I am not on facebook. Never have been. I am a dedicated and passionate lymphedema specialist however I don’t wade into the static in therapist support groups. But a colleague of mine has connected to a facebook group for therapists. She shared a thread that was quite disconcerting. A caring CLT was asking for support and perspective because her clinic management is looking to cut lymphedema treatment times from 60 minutes to 30 minutes. (Before we delve into rationales against this idea, let me go into a soundproof room and just scream - Outrageous! Obscene! WTF! Okay, had to vent for a moment.) Of course this is ridiculous, but what is concerning is that it is actually happening.
While most commentators in the group agreed this can’t and shouldn’t be done, the thread drifted toward accommodation, with a number of contributors offering advice on how to make 45-minute treatments work. If you have read my other essays, you will see I consider 60 minutes too much of a compromise and a disservice to our lymphedema patients. I schedule my clinic for 90-minute appointments and daily treatments is the default frequency option.
If you pay attention you can see this trend has been building over the years and decades, even if you are new to the lymphedema field. When CDT came to the US from Germany, patients were treated for 2-hour sessions and seen twice per day, which is how the original structure was designed to achieve optimal results. Over time both session length and frequency have been curtailed: two-hour sessions became 60 minutes, then 45 minutes. Twice daily treatments dropped to once daily and eventually to once or twice per week.
And in all of this the first phase of CDT, the intensive phase, has been in many places erased entirely. Patients are thrust straight into phase two of CDT: self-management. No real skilled intervention by the trained CLT, just instruction in self-care and pushed into garments.
To put it nicely, this is a disservice to people with lymphedema. More bluntly and accurately, it is the enshittification of lymphedema therapy. Well-meaning therapists are stuck now in a system that is promoting a mere facsimile of the CDT that came from Germany, squeezing out the quality and forcing the burden onto the patients.

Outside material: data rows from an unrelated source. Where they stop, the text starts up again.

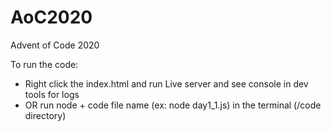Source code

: # AoC2020
Advent of Code 2020

To run the code: 
- Right click the index.html and run Live server and see console in dev tools for logs
- OR run node + code file name (ex: node day1_1.js) in the terminal (/code directory)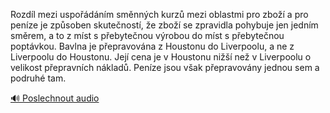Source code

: 
Rozdíl mezi uspořádáním směnných kurzů mezi oblastmi pro zboží a pro peníze je způsoben skutečností, že zboží se zpravidla pohybuje jen jedním směrem, a to z míst s přebytečnou výrobou do míst s přebytečnou poptávkou. Bavlna je přepravována z Houstonu do Liverpoolu, a ne z Liverpoolu do Houstonu. Její cena je v Houstonu nižší než v Liverpoolu o velikost přepravních nákladů. Peníze jsou však přepravovány jednou sem a podruhé tam.

[🔊 Poslechnout audio](/data/7-paragraphs/audio/chapter_83/para_007-Rozdl-mezi-uspodnm-smnnch-kurz-mezi-oblast.mp3)
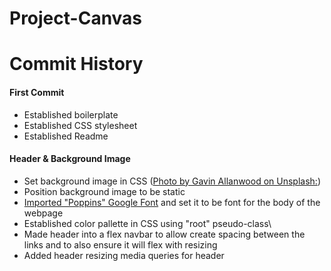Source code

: # Project-Canvas

# **Commit History**
#### First Commit
- Established boilerplate
- Established CSS stylesheet
- Established Readme

#### Header & Background Image
- Set background image in CSS ([Photo by Gavin Allanwood on Unsplash:](https://unsplash.com/photos/IDIbUNVmeNY))
- Position background image to be static
- [Imported "Poppins" Google Font](https://fonts.google.com/specimen/Poppins) and set it to be font for the body of the webpage
- Established color pallette in CSS using "root" pseudo-class\
- Made header into a flex navbar to allow create spacing between the links and to also ensure it will flex with resizing
- Added header resizing media queries for header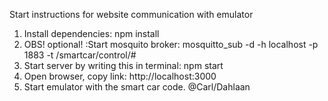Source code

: Start instructions for website communication with emulator

1. Install dependencies: npm install
2. OBS! optional! :Start mosquito broker: mosquitto_sub -d -h localhost -p 1883 -t /smartcar/control/#
3. Start server by writing this in terminal: npm start
4. Open browser, copy link: http://localhost:3000
5. Start emulator with the smart car code. 
   @Carl/Dahlaan
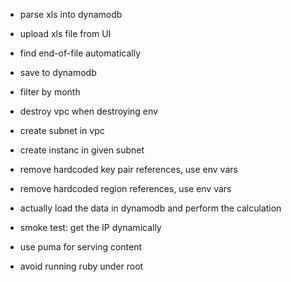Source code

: 

 - parse xls into dynamodb
 - upload xls file from UI
 - find end-of-file automatically
 - save to dynamodb
 - filter by month


 - destroy vpc when destroying env
 - create subnet in vpc
 - create instanc in given subnet

 - remove hardcoded key pair references, use env vars
 - remove hardcoded region references, use env vars

 - actually load the data in dynamodb and perform the calculation

 - smoke test: get the IP dynamically
 - use puma for serving content
 - avoid running ruby under root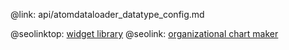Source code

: @link: api/atomdataloader_datatype_config.md

@seolinktop: [widget library](https://webix.com)
@seolink: [organizational chart maker](https://webix.com/widget/organogram/)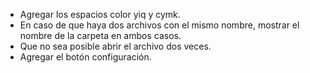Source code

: *  Agregar los espacios color yiq y cymk.
*  En caso de que haya dos archivos con el mismo nombre, mostrar el nombre de
   la carpeta en ambos casos.
*  Que no sea posible abrir el archivo dos veces.
*  Agregar el botón configuración.
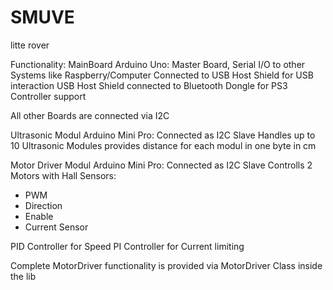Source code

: # SMUVE
litte rover

Functionality:
MainBoard Arduino Uno:
Master Board, Serial I/O to other Systems like Raspberry/Computer
Connected to USB Host Shield for USB interaction
USB Host Shield connected to Bluetooth Dongle for PS3 Controller support

All other Boards are connected via I2C

Ultrasonic Modul Arduino Mini Pro:
Connected as I2C Slave
Handles up to 10 Ultrasonic Modules provides distance for each modul in one byte in cm

Motor Driver Modul Arduino Mini Pro:
Connected as I2C Slave
Controlls 2 Motors with Hall Sensors:
- PWM
- Direction
- Enable
- Current Sensor

PID Controller for Speed
PI Controller for Current limiting

Complete MotorDriver functionality is provided via MotorDriver Class inside the lib

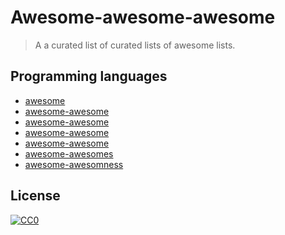 # Awesome-awesome-awesome

> A a curated list of curated lists of awesome lists.

## Programming languages

- [awesome](https://github.com/sindresorhus/awesome)
- [awesome-awesome](https://github.com/emijrp/awesome-awesome)
- [awesome-awesome](https://github.com/erichs/awesome-awesome)
- [awesome-awesome](https://github.com/erichs/awesome-awesome)
- [awesome-awesome](https://github.com/oyvindrobertsen/awesome-awesome)
- [awesome-awesomes](https://github.com/fleveque/awesome-awesomes)
- [awesome-awesomness](https://github.com/bayandin/awesome-awesomeness)



## License

[![CC0](http://i.creativecommons.org/p/zero/1.0/88x31.png)](http://creativecommons.org/publicdomain/zero/1.0/)
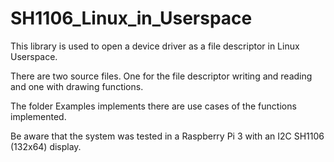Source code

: # SH1106_Linux_in_Userspace


This library is used to open a device driver as a file descriptor in Linux Userspace.

There are two source files. One for the file descriptor writing and reading and one with drawing functions.

The folder Examples implements there are use cases of the functions implemented.

Be aware that the system was tested in a Raspberry Pi 3 with an I2C SH1106 (132x64) display. 
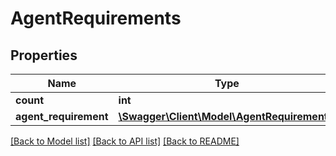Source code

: # AgentRequirements

## Properties
Name | Type | Description | Notes
------------ | ------------- | ------------- | -------------
**count** | **int** |  | [optional] 
**agent_requirement** | [**\Swagger\Client\Model\AgentRequirement[]**](AgentRequirement.md) |  | [optional] 

[[Back to Model list]](../README.md#documentation-for-models) [[Back to API list]](../README.md#documentation-for-api-endpoints) [[Back to README]](../README.md)


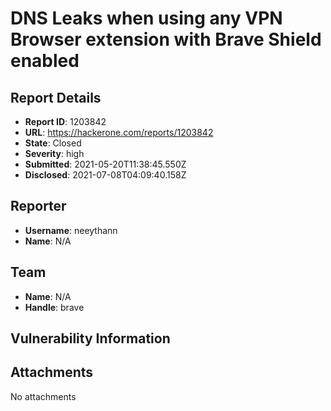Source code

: # DNS Leaks when using any VPN Browser extension with Brave Shield enabled

## Report Details
- **Report ID**: 1203842
- **URL**: https://hackerone.com/reports/1203842
- **State**: Closed
- **Severity**: high
- **Submitted**: 2021-05-20T11:38:45.550Z
- **Disclosed**: 2021-07-08T04:09:40.158Z

## Reporter
- **Username**: neeythann
- **Name**: N/A

## Team
- **Name**: N/A
- **Handle**: brave

## Vulnerability Information


## Attachments
No attachments
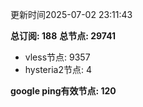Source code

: 更新时间2025-07-02 23:11:43

**总订阅: 188**
**总节点: 29741**
- vless节点: 9357
- hysteria2节点: 4

**google ping有效节点: 120**

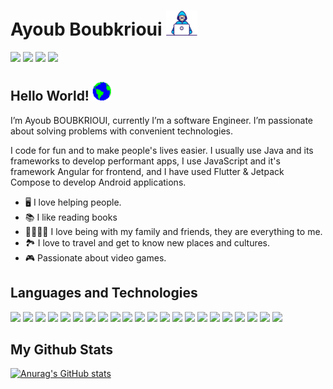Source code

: # Ayoub Boubkrioui <img src="https://raw.githubusercontent.com/Ayoubbooob/Ayoubbooob/main/assets/developer.gif" width = "50" height ="40" > 
[<img src ="https://img.shields.io/badge/LinkedIn-0077B5?style=for-the-badge&logo=linkedin&logoColor=white"/>](https://www.linkedin.com/in/ayoub-boubkrioui-174326185/)
[<img src ="https://img.shields.io/badge/Twitter-1DA1F2?style=for-the-badge&logo=twitter&logoColor=white"/>](https://twitter.com/BoubkriouiAyoub)
[<img src ="https://img.shields.io/badge/YouTube-FF0000?style=for-the-badge&logo=youtube&logoColor=white"/>](https://www.youtube.com/channel/UCHzqcQ1FY9ksX3ydcCtqyiA)
[<img src ="https://img.shields.io/badge/Instagram-E4405F?style=for-the-badge&logo=instagram&logoColor=white"/>](https://www.instagram.com/ayoubyte_/)

## Hello World! <img src="https://github.com/Ayoubbooob/Ayoubbooob/blob/main/assets/earth.gif" width = "30" height ="30" >

I’m Ayoub BOUBKRIOUI, currently I’m a software Engineer. I’m passionate about solving problems with convenient technologies. 

I code for fun and to make people's lives easier. I usually use Java and its frameworks to develop performant apps, I use JavaScript and it's framework Angular for frontend, and I have used Flutter & Jetpack Compose to develop Android applications.


* :desktop_computer: I love helping people.
* :books: I like reading books 
* :family_man_man_girl_boy: I love being with my family and friends, they are everything to me.
* :national_park: I love to travel and get to know new places and cultures.
* :video_game: Passionate about video games.


## Languages and Technologies
<!-- [<img src="https://cdn.jsdelivr.net/gh/devicons/devicon/icons/java/java-original-wordmark.svg" width="80" height="80"/>](https://en.wikipedia.org/wiki/Java_(programming_language))
[<img src="https://cdn.jsdelivr.net/gh/devicons/devicon/icons/spring/spring-original-wordmark.svg"  width="80" height="80"/>](https://en.wikipedia.org/wiki/Spring_Framework)  [<img src="https://cdn.jsdelivr.net/gh/devicons/devicon/icons/dart/dart-original-wordmark.svg" width="100" height="100"/>](https://en.wikipedia.org/wiki/Dart_(programming_language))[<img src="https://cdn.jsdelivr.net/gh/devicons/devicon/icons/flutter/flutter-original.svg"  width="80" height="80"/>](https://en.wikipedia.org/wiki/Flutter_(software))[<img src="https://cdn.jsdelivr.net/gh/devicons/devicon/icons/android/android-original.svg"  width="80" height="80"/>](https://www.android.com/)[<img src="https://cdn.jsdelivr.net/gh/devicons/devicon/icons/vscode/vscode-original-wordmark.svg"  width="80" height="80"/>](https://code.visualstudio.com/)[<img src="https://cdn.jsdelivr.net/gh/devicons/devicon/icons/git/git-original-wordmark.svg"  width="100" height="100"/>](https://git-scm.com/) -->

<p align="left">
    <img src="https://cdn.jsdelivr.net/gh/devicons/devicon/icons/java/java-original.svg" height="40px"/>
    <img src="https://cdn.jsdelivr.net/gh/devicons/devicon/icons/spring/spring-original.svg" height="40px"/>
    <img src="https://www.svgrepo.com/show/349474/php.svg" height="40px"/>
    <img src="https://www.svgrepo.com/show/353985/laravel.svg" height="40px"/>
    <img src="https://www.svgrepo.com/show/475631/android-color.svg" height="40px"/>
        <img src="https://cdn.jsdelivr.net/gh/devicons/devicon/icons/docker/docker-original.svg" height="40px"/>
    <img src="https://cdn.jsdelivr.net/gh/devicons/devicon/icons/c/c-original.svg" height="40px"/>
    <img src="https://cdn.jsdelivr.net/gh/devicons/devicon/icons/cplusplus/cplusplus-original.svg" height="40px"/>
       <img src="https://cdn.jsdelivr.net/gh/devicons/devicon/icons/python/python-original.svg" height="40px"/>
    <img src="https://cdn.jsdelivr.net/gh/devicons/devicon/icons/mysql/mysql-original.svg" height="40px"/>
    <img src="https://cdn.jsdelivr.net/gh/devicons/devicon/icons/figma/figma-original.svg" height="40px"/>
    <img src="https://cdn.jsdelivr.net/gh/devicons/devicon/icons/jira/jira-original.svg" height="40px"/>
    <img src="https://cdn.jsdelivr.net/gh/devicons/devicon/icons/linux/linux-original.svg" height="40px"/>
     <img src="https://cdn.jsdelivr.net/gh/devicons/devicon/icons/vscode/vscode-original.svg" height="40px"/>
    <img src="https://cdn.jsdelivr.net/gh/devicons/devicon/icons/git/git-original.svg" height="40px"/>
    <img src="https://cdn.jsdelivr.net/gh/devicons/devicon/icons/html5/html5-original.svg" height="40px"/>
    <img src="https://cdn.jsdelivr.net/gh/devicons/devicon/icons/css3/css3-original.svg" height="40px"/>
    <img src="https://www.svgrepo.com/show/353631/dart.svg" height="40px"/>
    <img src="https://www.svgrepo.com/show/349363/flutter.svg" height="40px"/>
    <img src="https://www.svgrepo.com/show/452238/jb-kotlin.svg" height="40px"/>
    <img src="https://3.bp.blogspot.com/-VVp3WvJvl84/X0Vu6EjYqDI/AAAAAAAAPjU/ZOMKiUlgfg8ok8DY8Hc-ocOvGdB0z86AgCLcBGAsYHQ/s1600/jetpack%2Bcompose%2Bicon_RGB.png" height="40px"/>
<img src="https://www.svgrepo.com/show/353906/intellij-idea.svg" height="40px"/>
    
## My Github Stats
[![Anurag's GitHub stats](https://github-readme-stats.vercel.app/api?username=Ayoubbooob)](https://github.com/anuraghazra/github-readme-stats)

<!-- [![Top Langs](https://github-readme-stats.vercel.app/api/top-langs/?username=Ayoubbooob&layout=donut)](https://github.com/anuraghazra/github-readme-stats) -->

Look, a good portion of caring therapists and patients who read this may feel this label on the current state of lymphedema therapy is over the top and perhaps even unnecessarily vulgar. I understand wishing not to raise the temperature of debate and avoid offending some of our colleagues. But I think it is more important to speak plainly and call a spade a spade.
Enshittification feels like too strong a word but to frame lymphedema treatment as enshittification is, sadly, not hyperbole. We have an obligation to speak truthfully. We cannot address a problem that we can’t name and frame accurately. The sad truth is that much of lymphedema therapy in the US has degraded to the point it no longer resembles the gold standard. And, sadly, it no longer provides patients with the treatment they need and deserve.
In summary, managers and therapists primarily focused on maximizing revenue have deliberately, over time, degraded the quality of lymphedema therapy by shortening treatment times, reducing treatment frequency and pushing patients prematurely into self-treatment. In lymphedema care, platform decay looks like this: treatment quality eroding to the point where a 30-minute session is seriously proposed and defended. This is the enshittification of lymphedema therapy.